3) Is the community you serve connected with a denomination? if "yes," what do you see as the benefits and problems with that relationship, and if "no," what do you believe are the benefits and problems with not being connected?
No, we aren’t connected with any organizations. We briefly pursued Acts 29, but quickly saw that our stance on women in leadership was a deal breaker for them, so…
We tend to pursue informal ties and relationships with other church communities, so we don’t feel completely disconnected. We have supported another church in town, The Bridge, almost from our beginning, and I meet with other pastors regularly. We’re not in a vacuum.
To be honest, I feel as though the future is post-denominational... At least the denominations we have now! More and more people are connecting to churches in spite of their denominational affiliation and not because of it. While denominations can provide money and support, they also serve up a lot of strings and red tape. And those are things we could do without… We started small, not needing a lot of seed money, and simply have never seen or felt the need to associate ourselves with a denomination. Very few people have ever asked me about denominational affiliation… it’s just not on the radar for those we seem to be reaching.
4) What would you say are the two hardest things connected to planting an emerging/postmodern community of faith?
Well, there’s no game plan, no road map. We’ve thrown out all the “how to’s” of advertising and marketing and even of how church normally functions.

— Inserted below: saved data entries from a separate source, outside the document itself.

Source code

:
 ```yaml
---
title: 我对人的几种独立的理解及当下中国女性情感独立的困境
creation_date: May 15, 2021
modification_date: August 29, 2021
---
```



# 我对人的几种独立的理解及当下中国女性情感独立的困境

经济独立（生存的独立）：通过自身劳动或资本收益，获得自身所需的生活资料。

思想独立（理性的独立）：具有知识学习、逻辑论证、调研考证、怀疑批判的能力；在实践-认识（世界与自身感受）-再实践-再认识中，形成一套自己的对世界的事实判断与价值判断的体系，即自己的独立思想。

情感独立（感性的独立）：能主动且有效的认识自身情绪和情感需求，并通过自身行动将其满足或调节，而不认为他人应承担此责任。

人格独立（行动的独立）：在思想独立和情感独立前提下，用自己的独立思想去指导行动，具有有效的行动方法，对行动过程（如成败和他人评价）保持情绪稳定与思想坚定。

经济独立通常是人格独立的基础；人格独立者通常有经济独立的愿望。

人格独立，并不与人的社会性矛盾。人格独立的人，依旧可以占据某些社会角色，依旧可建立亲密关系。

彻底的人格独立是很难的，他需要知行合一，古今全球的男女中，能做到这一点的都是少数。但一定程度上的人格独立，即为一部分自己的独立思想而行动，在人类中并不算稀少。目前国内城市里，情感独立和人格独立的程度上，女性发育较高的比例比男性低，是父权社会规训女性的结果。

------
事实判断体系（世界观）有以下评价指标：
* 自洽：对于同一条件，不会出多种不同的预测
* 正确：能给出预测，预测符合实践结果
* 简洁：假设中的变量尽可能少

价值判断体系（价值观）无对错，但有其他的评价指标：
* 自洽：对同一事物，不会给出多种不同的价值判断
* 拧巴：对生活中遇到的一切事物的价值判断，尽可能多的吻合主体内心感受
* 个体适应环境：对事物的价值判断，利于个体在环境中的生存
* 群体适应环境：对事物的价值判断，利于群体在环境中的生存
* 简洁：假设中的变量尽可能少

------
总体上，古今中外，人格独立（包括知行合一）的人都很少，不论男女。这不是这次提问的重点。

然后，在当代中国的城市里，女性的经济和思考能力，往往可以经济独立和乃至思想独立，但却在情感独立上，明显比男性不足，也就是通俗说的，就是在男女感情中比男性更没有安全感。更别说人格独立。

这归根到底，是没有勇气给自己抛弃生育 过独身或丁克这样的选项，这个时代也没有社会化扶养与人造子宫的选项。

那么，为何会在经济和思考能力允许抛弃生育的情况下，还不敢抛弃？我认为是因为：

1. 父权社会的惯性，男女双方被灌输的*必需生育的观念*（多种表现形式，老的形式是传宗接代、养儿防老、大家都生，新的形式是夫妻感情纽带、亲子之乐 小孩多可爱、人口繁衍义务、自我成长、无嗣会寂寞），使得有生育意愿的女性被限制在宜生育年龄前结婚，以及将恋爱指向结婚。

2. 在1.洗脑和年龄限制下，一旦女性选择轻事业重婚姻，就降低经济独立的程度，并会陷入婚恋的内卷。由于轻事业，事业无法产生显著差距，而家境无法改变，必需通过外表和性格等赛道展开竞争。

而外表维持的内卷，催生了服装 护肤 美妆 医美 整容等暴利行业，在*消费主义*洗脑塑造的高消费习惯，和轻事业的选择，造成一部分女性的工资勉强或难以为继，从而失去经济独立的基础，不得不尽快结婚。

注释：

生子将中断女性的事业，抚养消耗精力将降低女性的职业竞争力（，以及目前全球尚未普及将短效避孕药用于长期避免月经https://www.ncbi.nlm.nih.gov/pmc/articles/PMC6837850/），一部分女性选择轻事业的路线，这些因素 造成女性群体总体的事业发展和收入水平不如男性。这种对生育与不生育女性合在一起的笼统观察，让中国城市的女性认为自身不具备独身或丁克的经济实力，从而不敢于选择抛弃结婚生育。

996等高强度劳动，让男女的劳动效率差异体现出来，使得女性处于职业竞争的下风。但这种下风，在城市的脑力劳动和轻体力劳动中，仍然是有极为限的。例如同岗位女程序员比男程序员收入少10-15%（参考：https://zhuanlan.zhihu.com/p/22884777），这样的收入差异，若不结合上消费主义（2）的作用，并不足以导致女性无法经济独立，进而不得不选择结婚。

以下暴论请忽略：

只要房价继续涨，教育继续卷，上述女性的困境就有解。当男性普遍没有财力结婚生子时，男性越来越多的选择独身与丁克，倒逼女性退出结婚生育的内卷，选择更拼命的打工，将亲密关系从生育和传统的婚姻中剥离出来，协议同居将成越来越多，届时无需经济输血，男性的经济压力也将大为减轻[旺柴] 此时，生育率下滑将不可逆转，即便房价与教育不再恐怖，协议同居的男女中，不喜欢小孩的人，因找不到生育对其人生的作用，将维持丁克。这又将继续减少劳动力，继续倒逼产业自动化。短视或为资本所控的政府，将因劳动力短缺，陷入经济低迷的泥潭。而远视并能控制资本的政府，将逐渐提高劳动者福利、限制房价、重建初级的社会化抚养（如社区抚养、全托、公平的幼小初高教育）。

We haven’t started with a completely blank page… but darn close.
I think postmoderns need an open source community, one they can help create and tinker with and change… and that’s a challenge because it means re-inventing a lot of wheels- wheels that don’t necessarily need to be reinvented (we could buy some great children’s curriculum somewhere, for instance), but our community will be better because we’ve gone through the process of making things our own and making our own things. But it’s also a challenge for the whole community, to watch the ditches on the side of the road and make sure that in our rethinking and reinventing we don’t drift off into weird heresies or become so individualized that we lose sight of “one another.”

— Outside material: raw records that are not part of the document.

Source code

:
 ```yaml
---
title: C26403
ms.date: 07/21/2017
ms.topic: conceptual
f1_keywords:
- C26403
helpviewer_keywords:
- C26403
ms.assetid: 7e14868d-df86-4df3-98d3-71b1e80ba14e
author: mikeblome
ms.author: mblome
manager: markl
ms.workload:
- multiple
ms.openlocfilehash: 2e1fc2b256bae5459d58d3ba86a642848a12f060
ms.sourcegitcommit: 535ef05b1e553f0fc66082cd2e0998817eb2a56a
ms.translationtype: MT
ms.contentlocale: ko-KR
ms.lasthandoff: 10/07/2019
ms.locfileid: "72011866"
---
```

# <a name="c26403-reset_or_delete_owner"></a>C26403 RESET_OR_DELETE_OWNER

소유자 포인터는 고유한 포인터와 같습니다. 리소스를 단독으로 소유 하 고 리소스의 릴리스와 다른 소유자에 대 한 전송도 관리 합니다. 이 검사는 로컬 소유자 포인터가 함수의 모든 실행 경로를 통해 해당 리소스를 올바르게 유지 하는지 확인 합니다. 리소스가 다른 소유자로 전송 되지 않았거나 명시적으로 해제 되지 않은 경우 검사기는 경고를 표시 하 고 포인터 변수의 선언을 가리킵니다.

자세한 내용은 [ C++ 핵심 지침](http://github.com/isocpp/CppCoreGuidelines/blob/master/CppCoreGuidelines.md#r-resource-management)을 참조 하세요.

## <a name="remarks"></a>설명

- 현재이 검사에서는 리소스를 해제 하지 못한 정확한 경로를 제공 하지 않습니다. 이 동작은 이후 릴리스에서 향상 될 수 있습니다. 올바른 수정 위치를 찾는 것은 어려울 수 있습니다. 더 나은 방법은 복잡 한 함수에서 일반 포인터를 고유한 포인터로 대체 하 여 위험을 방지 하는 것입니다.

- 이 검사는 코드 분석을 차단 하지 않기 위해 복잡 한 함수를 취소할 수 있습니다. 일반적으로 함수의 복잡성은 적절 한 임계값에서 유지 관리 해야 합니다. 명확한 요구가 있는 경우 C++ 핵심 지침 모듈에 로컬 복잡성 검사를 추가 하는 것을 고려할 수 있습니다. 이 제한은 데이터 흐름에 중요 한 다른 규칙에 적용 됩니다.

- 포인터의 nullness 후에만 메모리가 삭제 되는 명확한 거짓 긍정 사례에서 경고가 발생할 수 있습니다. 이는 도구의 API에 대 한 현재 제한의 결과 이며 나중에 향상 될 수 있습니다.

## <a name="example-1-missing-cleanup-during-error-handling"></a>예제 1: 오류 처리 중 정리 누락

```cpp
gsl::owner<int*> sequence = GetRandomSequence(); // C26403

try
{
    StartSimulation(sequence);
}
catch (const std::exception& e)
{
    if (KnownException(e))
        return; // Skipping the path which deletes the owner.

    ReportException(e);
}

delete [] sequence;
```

Also, we’re talking about people who have mostly not been connected with church, intentionally left church at one point, or would have left it soon. There’s a lot of issues there, and even some bitterness. It's hard, having by and large worked through our "anger phase" with church, to remember that others who are just coming now are still in process on that and need us to be understanding of the hurt they are expressing about Christian subculture and church in general.
We’ve had some people come to evergreen and find healing from past church hurts and abuses. Sometimes the baggage is too much and they end up spinning out again. We do our best, but not everyone connects with the community and some people find us “too much like church” (!) and others “not enough like church.”